LinuxLists.cc - [PATCH v3 2/7] lib/group_cpus: optimize inner loop in grp_spread_init

2023-12-12 04:21:32

Subject: [PATCH v3 2/7] lib/group_cpus: optimize inner loop in grp_spread_init_one()

The loop starts from the beginning every time we switch to the next
sibling mask. This is the Schlemiel the Painter's style of coding
because we know for sure that nmsk is clear up to current CPU, and we
can just continue from the next CPU.

Also, we can do it nicer if leverage the dedicated for_each() iterator,
and simplify the logic of clearing a bit in nmsk.

Signed-off-by: Yury Norov <[email protected]>
---
lib/group_cpus.c | 13 ++++++-------
1 file changed, 6 insertions(+), 7 deletions(-)

diff --git a/lib/group_cpus.c b/lib/group_cpus.c
index ee272c4cefcc..10dead3ab0e0 100644
--- a/lib/group_cpus.c
+++ b/lib/group_cpus.c
@@ -30,14 +30,13 @@ static void grp_spread_init_one(struct cpumask *irqmsk, struct cpumask *nmsk,

/* If the cpu has siblings, use them first */
siblmsk = topology_sibling_cpumask(cpu);
- for (sibl = -1; cpus_per_grp > 0; ) {
- sibl = cpumask_next(sibl, siblmsk);
- if (sibl >= nr_cpu_ids)
- break;
- if (!cpumask_test_and_clear_cpu(sibl, nmsk))
- continue;
+ sibl = cpu + 1;
+
+ for_each_cpu_and_from(sibl, siblmsk, nmsk) {
+ cpumask_clear_cpu(sibl, nmsk);
cpumask_set_cpu(sibl, irqmsk);
- cpus_per_grp--;
+ if (cpus_per_grp-- == 0)
+ return;
}
}
}
--
2.40.1

2023-12-12 09:47:23

by Ming Lei

[permalink] [raw]

Subject: Re: [PATCH v3 2/7] lib/group_cpus: optimize inner loop in grp_spread_init_one()

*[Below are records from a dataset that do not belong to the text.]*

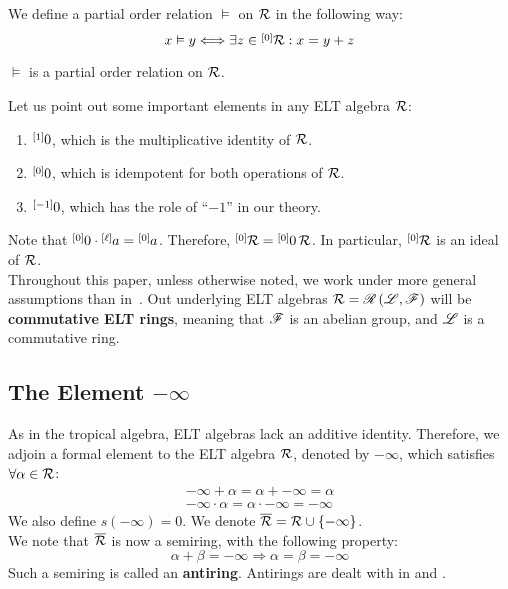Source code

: We define a partial order relation $\vDash$ on $\R$ in the following way:
$$x\vDash y\Longleftrightarrow \exists z\in\zeroset{\R}:x=y+z$$

\begin{lem}[{\cite[Lemma 0.4]{BS}}]
$\vDash$ is a partial order relation on $\R$.
\end{lem}

Let us point out some important elements in any ELT algebra $\R$:
\begin{enumerate}
\item $\layer{0}{1}$, which is the multiplicative identity of $\R$.
\item $\layer{0}{0}$, which is idempotent for both operations of $\R$.
\item $\layer{0}{-1}$, which has the role of ``$-1$'' in our theory.
\end{enumerate}

Note that $\zero\cdot\layer{a}{\ell}=\layer{a}{0}$. Therefore, $\zeroset{\R}=\zero\,\R$. In particular, $\zeroset{\R}$ is an ideal of $\R$.\\

Throughout this paper, unless otherwise noted, we work under more general assumptions than in~\cite{BS}. Out underlying ELT algebras $\R=\ELT{\F}{\L}$ will be \textbf{commutative ELT rings}, meaning that $\F$ is an abelian group, and $\L$ is a commutative ring.

\subsection{The Element $-\infty$}\label{sub:the-element-minf}

As in the tropical algebra, ELT algebras lack an additive identity. Therefore, we adjoin a formal element to the ELT algebra $\R$, denoted by $-\infty$, which satisfies $\forall\alpha\in\R$:
$$\begin{array}{c}
-\infty+\alpha=\alpha+-\infty=\alpha\\
-\infty\cdot\alpha=\alpha\cdot-\infty=-\infty
\end{array}$$
We also define $s\left(-\infty\right)=0$. We denote $\overline{\R}=\R\cup\left\{-\infty\right\}$.\\

We note that $\overline{\R}$ is now a semiring, with the following property:
$$\alpha+\beta=-\infty\Longrightarrow\alpha=\beta=-\infty$$
Such a semiring is called an \textbf{antiring}. Antirings are dealt with in \cite{Tan2007} and \cite{Dolzan2008}.

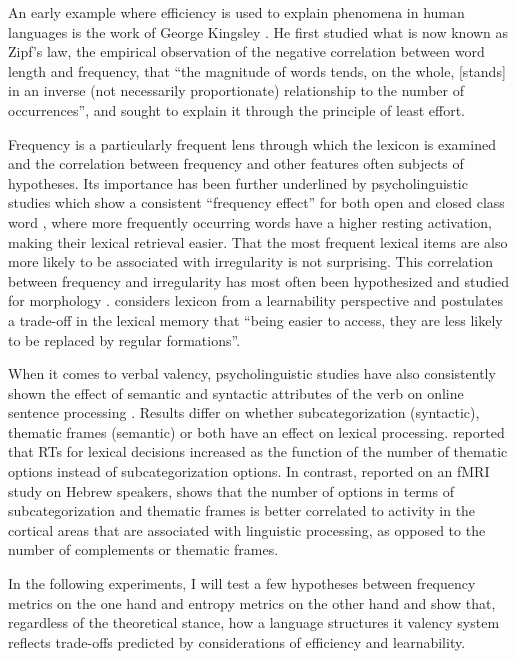 An early example where efficiency is used to explain phenomena in human languages is the work of George Kingsley \citet{zipf1935,zipf1949}. He first studied what is now known as Zipf's law, the empirical observation of the negative correlation between word length and frequency, that ``the magnitude of words tends, on the whole, [stands] in an inverse (not necessarily proportionate) relationship to the number of occurrences'', and sought to explain it through the principle of least effort.

Frequency is a particularly frequent lens through which the lexicon is examined and the correlation between frequency and other features often subjects of hypotheses. Its importance has been further underlined by psycholinguistic studies which show a consistent ``frequency effect'' for both open and closed class word \citep{segui1982,marslen-wilson1990}, where more frequently occurring words have a higher resting activation, making their lexical retrieval easier. That the most frequent lexical items are also more likely to be associated with irregularity is not surprising. This correlation between frequency and irregularity has most often been hypothesized and studied for morphology \citet{wu2019}. \citet{bybee1998} considers lexicon from a learnability perspective and postulates a trade-off in the lexical memory that ``being easier to access, they are less likely to be replaced by regular formations''. 

When it comes to verbal valency, psycholinguistic studies have also consistently shown the effect of semantic and syntactic attributes of the verb on online sentence processing \citep{shapiro1987,collina2001}. Results differ on whether subcategorization (syntactic), thematic frames (semantic) or both have an effect on lexical processing. \citet{shapiro1987} reported that RTs for lexical decisions increased as the function of the number of thematic options instead of subcategorization options. In contrast, \citet{shetreet2007} reported on an fMRI study on Hebrew speakers, shows that the number of options in terms of subcategorization and thematic frames is better correlated to activity in the cortical areas that are associated with linguistic processing, as opposed to the number of complements or thematic frames.

In the following experiments, I will test a few hypotheses between frequency metrics on the one hand and entropy metrics on the other hand and show that, regardless of the theoretical stance, how a language structures it valency system reflects trade-offs predicted by considerations of efficiency and learnability.

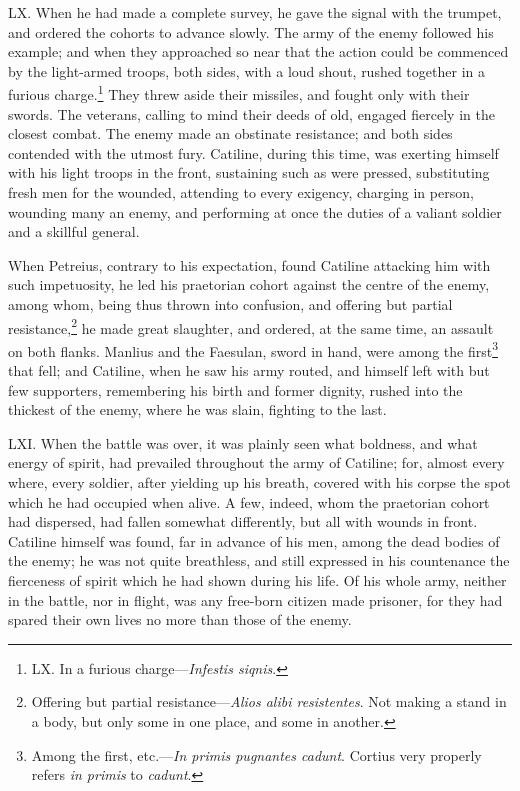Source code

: LX. When he had made a complete survey, he gave the signal with the
trumpet, and ordered the cohorts to advance slowly. The army of the
enemy followed his example; and when they approached so near that the
action could be commenced by the light-armed troops, both sides, with
a loud shout, rushed together in a furious charge.\footnote{LX. In a furious charge—\emph{Infestis siqnis}.} They threw
aside their missiles, and fought only with their swords. The veterans,
calling to mind their deeds of old, engaged fiercely in the closest
combat. The enemy made an obstinate resistance; and both sides
contended with the utmost fury. Catiline, during this time, was
exerting himself with his light troops in the front, sustaining such
as were pressed, substituting fresh men for the wounded, attending to
every exigency, charging in person, wounding many an enemy, and
performing at once the duties of a valiant soldier and a skillful
general.

When Petreius, contrary to his expectation, found Catiline attacking
him with such impetuosity, he led his praetorian cohort against the
centre of the enemy, among whom, being thus thrown into confusion, and
offering but partial resistance,\footnote{Offering but partial resistance—\emph{Alios alibi resistentes}.
Not making a stand in a body, but only some in one place, and some in
another.} he made great slaughter, and
ordered, at the same time, an assault on both flanks. Manlius and the
Faesulan, sword in hand, were among the first\footnote{Among the first, etc.—\emph{In primis pugnantes cadunt}. Cortius
very properly refers \emph{in primis} to \emph{cadunt}.} that fell; and
Catiline, when he saw his army routed, and himself left with but few
supporters, remembering his birth and former dignity, rushed into the
thickest of the enemy, where he was slain, fighting to the last.

LXI. When the battle was over, it was plainly seen what boldness, and
what energy of spirit, had prevailed throughout the army of Catiline;
for, almost every where, every soldier, after yielding up his breath,
covered with his corpse the spot which he had occupied when alive. A
few, indeed, whom the praetorian cohort had dispersed, had fallen
somewhat differently, but all with wounds in front. Catiline himself
was found, far in advance of his men, among the dead bodies of the
enemy; he was not quite breathless, and still expressed in his
countenance the fierceness of spirit which he had shown during his
life. Of his whole army, neither in the battle, nor in flight, was any
free-born citizen made prisoner, for they had spared their own lives
no more than those of the enemy.


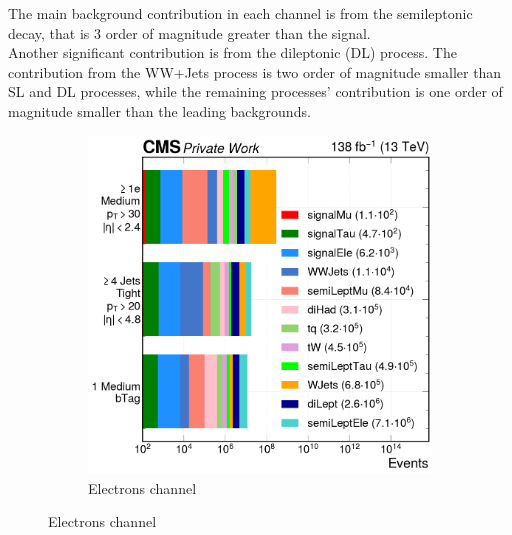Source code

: The main background contribution in each channel is from the \ttbar semileptonic decay, that is 3 order of magnitude greater than the signal.\\
Another significant contribution is from the \ttbar dileptonic (DL) process. The contribution from the WW+Jets process is two order of magnitude smaller than \ttbar SL and \ttbar DL processes, while the remaining processes' contribution is one order of magnitude smaller than the leading backgrounds. 

\begin{figure}[H]
     \centering
     \begin{subfigure}{0.7\linewidth}
         \centering
         \includegraphics[width=\linewidth]{fig//chap07-selection/ele_selection.png}
         \caption{Electrons channel}

     \end{subfigure}
     

\end{figure}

On Mon, Dec 11, 2023 at 08:21:02PM -0800, Yury Norov wrote:
> The loop starts from the beginning every time we switch to the next
> sibling mask. This is the Schlemiel the Painter's style of coding
> because we know for sure that nmsk is clear up to current CPU, and we
> can just continue from the next CPU.
>
> Also, we can do it nicer if leverage the dedicated for_each() iterator,
> and simplify the logic of clearing a bit in nmsk.
>
> Signed-off-by: Yury Norov <[email protected]>
> ---
> lib/group_cpus.c | 13 ++++++-------
> 1 file changed, 6 insertions(+), 7 deletions(-)
>
> diff --git a/lib/group_cpus.c b/lib/group_cpus.c
> index ee272c4cefcc..10dead3ab0e0 100644
> --- a/lib/group_cpus.c
> +++ b/lib/group_cpus.c
> @@ -30,14 +30,13 @@ static void grp_spread_init_one(struct cpumask *irqmsk, struct cpumask *nmsk,
>
> /* If the cpu has siblings, use them first */
> siblmsk = topology_sibling_cpumask(cpu);
> - for (sibl = -1; cpus_per_grp > 0; ) {
> - sibl = cpumask_next(sibl, siblmsk);
> - if (sibl >= nr_cpu_ids)
> - break;
> - if (!cpumask_test_and_clear_cpu(sibl, nmsk))
> - continue;
> + sibl = cpu + 1;

It doesn't have to 'cpu + 1', see below comment.

> +
> + for_each_cpu_and_from(sibl, siblmsk, nmsk) {
> + cpumask_clear_cpu(sibl, nmsk);
> cpumask_set_cpu(sibl, irqmsk);
> - cpus_per_grp--;
> + if (cpus_per_grp-- == 0)

if (--cpus_per_grp == 0)

> + return;

I think for_each_cpu_and() should work just fine, cause cpu has been cleared
from nmsk, so the change can be something like, then patch 1 isn't
necessary.

for_each_cpu_and(sibl, siblmsk, nmsk) {
cpumask_clear_cpu(sibl, nmsk);
cpumask_set_cpu(sibl, irqmsk);
if (--cpus_per_grp == 0)
return;
}

Thanks,
Ming

2023-12-12 17:04:45

by Yury Norov

[permalink] [raw]

Subject: Re: [PATCH v3 2/7] lib/group_cpus: optimize inner loop in grp_spread_init_one()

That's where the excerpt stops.